Z przeszkodami
Wczoraj był ciężki dzień. Dosłownie i w przenośni. Dziś też się ciężko wstawało. Rzut oka za okno i nie pada. Hmmm. Późno, prawie szósta, ale co tam... ostatnio prawie nocowałem w pracy więc mogę chyba też chwilę później przyjechać rano.
Ubieram się i... coś się przednie koło słabo kręci. Coś nie jest mi dane wyjechać. Szybka (jak na mnie) korekta hamulców i jest lepiej. Jadę. Późno więc asfalt.

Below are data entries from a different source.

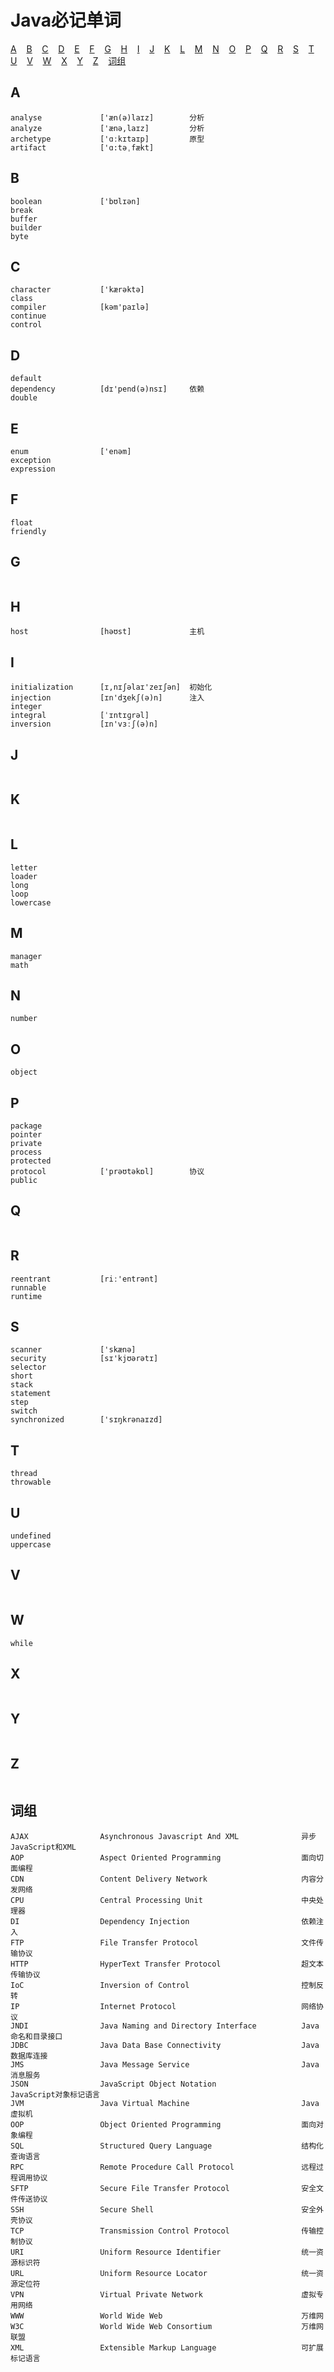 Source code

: # Java必记单词
[A](#a)&nbsp;&nbsp;&nbsp;
[B](#b)&nbsp;&nbsp;&nbsp;
[C](#c)&nbsp;&nbsp;&nbsp;
[D](#d)&nbsp;&nbsp;&nbsp;
[E](#e)&nbsp;&nbsp;&nbsp;
[F](#f)&nbsp;&nbsp;&nbsp;
[G](#g)&nbsp;&nbsp;&nbsp;
[H](#h)&nbsp;&nbsp;&nbsp;
[I](#i)&nbsp;&nbsp;&nbsp;
[J](#j)&nbsp;&nbsp;&nbsp;
[K](#k)&nbsp;&nbsp;&nbsp;
[L](#l)&nbsp;&nbsp;&nbsp;
[M](#m)&nbsp;&nbsp;&nbsp;
[N](#n)&nbsp;&nbsp;&nbsp;
[O](#o)&nbsp;&nbsp;&nbsp;
[P](#p)&nbsp;&nbsp;&nbsp;
[Q](#q)&nbsp;&nbsp;&nbsp;
[R](#r)&nbsp;&nbsp;&nbsp;
[S](#s)&nbsp;&nbsp;&nbsp;
[T](#t)&nbsp;&nbsp;&nbsp;
[U](#u)&nbsp;&nbsp;&nbsp;
[V](#v)&nbsp;&nbsp;&nbsp;
[W](#w)&nbsp;&nbsp;&nbsp;
[X](#x)&nbsp;&nbsp;&nbsp;
[Y](#y)&nbsp;&nbsp;&nbsp;
[Z](#z)&nbsp;&nbsp;&nbsp;
[词组](#词组)

## A
```
analyse             ['æn(ə)laɪz]        分析
analyze             ['ænə,laɪz]         分析
archetype           ['ɑːkɪtaɪp]         原型
artifact            ['ɑ:təˌfækt]
```

## B
```
boolean             ['bʊlɪən]
break
buffer
builder
byte
```

## C
```
character           ['kærəktə]
class
compiler            [kəm'paɪlə]
continue
control
```

## D
```
default
dependency          [dɪ'pend(ə)nsɪ]     依赖
double
```

## E
```
enum                ['enəm]
exception
expression
```

## F
```
float
friendly
```

## G
```

```

## H
```
host                [həʊst]             主机
```

## I
```
initialization      [ɪ,nɪʃəlaɪ'zeɪʃən]  初始化
injection           [ɪn'dʒekʃ(ə)n]      注入
integer
integral            [ˈɪntɪɡrəl]
inversion           [ɪn'vɜːʃ(ə)n]
```

## J
```

```

## K
```

```

## L
```
letter
loader
long
loop
lowercase
```

## M
```
manager
math
```

## N
```
number
```

## O
```
object
```

## P
```
package
pointer
private
process
protected
protocol            ['prəʊtəkɒl]        协议
public
```

## Q
```

```

## R
```
reentrant           [riː'entrənt]
runnable
runtime
```

## S
```
scanner             ['skænə]
security            [sɪ'kjʊərətɪ]
selector
short
stack
statement
step
switch
synchronized        ['sɪŋkrənaɪzd]
```

## T
```
thread
throwable
```

## U
```
undefined
uppercase
```

## V
```

```

## W
```
while
```

## X
```

```

## Y
```

```

## Z
```

```

## 词组
```
AJAX                Asynchronous Javascript And XML              异步JavaScript和XML
AOP                 Aspect Oriented Programming                  面向切面编程
CDN                 Content Delivery Network                     内容分发网络
CPU                 Central Processing Unit                      中央处理器
DI                  Dependency Injection                         依赖注入
FTP                 File Transfer Protocol                       文件传输协议
HTTP                HyperText Transfer Protocol                  超文本传输协议
IoC                 Inversion of Control                         控制反转
IP                  Internet Protocol                            网络协议
JNDI                Java Naming and Directory Interface          Java命名和目录接口
JDBC                Java Data Base Connectivity                  Java数据库连接
JMS                 Java Message Service                         Java消息服务
JSON                JavaScript Object Notation                   JavaScript对象标记语言
JVM                 Java Virtual Machine                         Java虚拟机
OOP                 Object Oriented Programming                  面向对象编程
SQL                 Structured Query Language                    结构化查询语言
RPC                 Remote Procedure Call Protocol               远程过程调用协议
SFTP                Secure File Transfer Protocol                安全文件传送协议
SSH                 Secure Shell                                 安全外壳协议
TCP                 Transmission Control Protocol                传输控制协议
URI                 Uniform Resource Identifier                  统一资源标识符
URL                 Uniform Resource Locator                     统一资源定位符
VPN                 Virtual Private Network                      虚拟专用网络
WWW                 World Wide Web                               万维网
W3C                 World Wide Web Consortium                    万维网联盟
XML                 Extensible Markup Language                   可扩展标记语言
```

W Stolarzowicach na skrzyżowaniu przeskakuje mi łańcuch i spada. Odpychając się nogami zjeżdżam na pobocze, zakładam go na swoje miejsce i jadę dalej.
Na skrzyżowaniu z DK78 ostry start i znów przeskok łańcucha. Uderzam z całej siły kolanem w ramę. Boli. Chyba pora wracać. Nie, spróbuję kawałek pojechać, jak będzie bolało to zawrócę. Jakoś się udaje.
Pochmurno. Mgliście.
Ponuro ale trzeba do przodu...© djk71
Mży. Nic nie widzę. Okulary lądują w kieszeni.
W Reptach chwila przerwy przy kościele św. Mikołaja.
We mgle© djk71
Łańcuch dalej przeskakuje więc jak tu uciekać przed burkami? Tym razem się udało.
Dom. Wnosząc rower po schodach czuję kolano ale skończy się chyba tylko na siniaku.